BEGIN

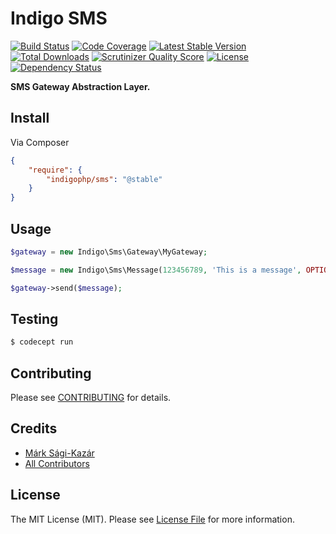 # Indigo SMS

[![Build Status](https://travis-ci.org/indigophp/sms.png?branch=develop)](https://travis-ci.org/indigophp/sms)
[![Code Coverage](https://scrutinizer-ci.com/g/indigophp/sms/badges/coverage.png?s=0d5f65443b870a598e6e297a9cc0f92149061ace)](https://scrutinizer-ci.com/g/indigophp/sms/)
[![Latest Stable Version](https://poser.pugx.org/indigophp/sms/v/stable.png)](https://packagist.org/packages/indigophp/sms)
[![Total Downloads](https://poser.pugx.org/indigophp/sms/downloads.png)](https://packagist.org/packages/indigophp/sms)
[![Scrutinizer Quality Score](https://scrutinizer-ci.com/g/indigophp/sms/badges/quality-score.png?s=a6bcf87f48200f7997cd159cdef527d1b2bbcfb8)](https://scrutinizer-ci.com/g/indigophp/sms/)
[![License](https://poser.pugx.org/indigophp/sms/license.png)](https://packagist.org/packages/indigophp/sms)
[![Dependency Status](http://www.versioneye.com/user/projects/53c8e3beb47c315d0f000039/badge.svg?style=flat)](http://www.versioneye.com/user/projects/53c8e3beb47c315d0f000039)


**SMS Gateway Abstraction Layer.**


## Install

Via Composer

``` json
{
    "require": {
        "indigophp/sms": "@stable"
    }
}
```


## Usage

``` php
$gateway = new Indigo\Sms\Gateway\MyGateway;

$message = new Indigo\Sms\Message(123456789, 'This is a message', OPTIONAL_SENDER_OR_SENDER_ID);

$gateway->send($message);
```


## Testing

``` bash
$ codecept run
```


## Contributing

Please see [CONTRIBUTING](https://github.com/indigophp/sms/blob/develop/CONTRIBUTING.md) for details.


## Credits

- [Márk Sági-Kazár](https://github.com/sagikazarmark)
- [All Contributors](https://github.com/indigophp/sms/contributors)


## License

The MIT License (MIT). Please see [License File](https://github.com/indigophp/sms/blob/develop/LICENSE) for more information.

END

Exercise directions — Leave the pictures aside and give every entry above again word for word.

Solution to this exercise —
 # Indigo SMS

[![Build Status](https://travis-ci.org/indigophp/sms.png?branch=develop)](https://travis-ci.org/indigophp/sms)
[![Code Coverage](https://scrutinizer-ci.com/g/indigophp/sms/badges/coverage.png?s=0d5f65443b870a598e6e297a9cc0f92149061ace)](https://scrutinizer-ci.com/g/indigophp/sms/)
[![Latest Stable Version](https://poser.pugx.org/indigophp/sms/v/stable.png)](https://packagist.org/packages/indigophp/sms)
[![Total Downloads](https://poser.pugx.org/indigophp/sms/downloads.png)](https://packagist.org/packages/indigophp/sms)
[![Scrutinizer Quality Score](https://scrutinizer-ci.com/g/indigophp/sms/badges/quality-score.png?s=a6bcf87f48200f7997cd159cdef527d1b2bbcfb8)](https://scrutinizer-ci.com/g/indigophp/sms/)
[![License](https://poser.pugx.org/indigophp/sms/license.png)](https://packagist.org/packages/indigophp/sms)
[![Dependency Status](http://www.versioneye.com/user/projects/53c8e3beb47c315d0f000039/badge.svg?style=flat)](http://www.versioneye.com/user/projects/53c8e3beb47c315d0f000039)


**SMS Gateway Abstraction Layer.**


## Install

Via Composer

``` json
{
    "require": {
        "indigophp/sms": "@stable"
    }
}
```


## Usage

``` php
$gateway = new Indigo\Sms\Gateway\MyGateway;

$message = new Indigo\Sms\Message(123456789, 'This is a message', OPTIONAL_SENDER_OR_SENDER_ID);

$gateway->send($message);
```


## Testing

``` bash
$ codecept run
```


## Contributing

Please see [CONTRIBUTING](https://github.com/indigophp/sms/blob/develop/CONTRIBUTING.md) for details.


## Credits

- [Márk Sági-Kazár](https://github.com/sagikazarmark)
- [All Contributors](https://github.com/indigophp/sms/contributors)


## License

The MIT License (MIT). Please see [License File](https://github.com/indigophp/sms/blob/develop/LICENSE) for more information.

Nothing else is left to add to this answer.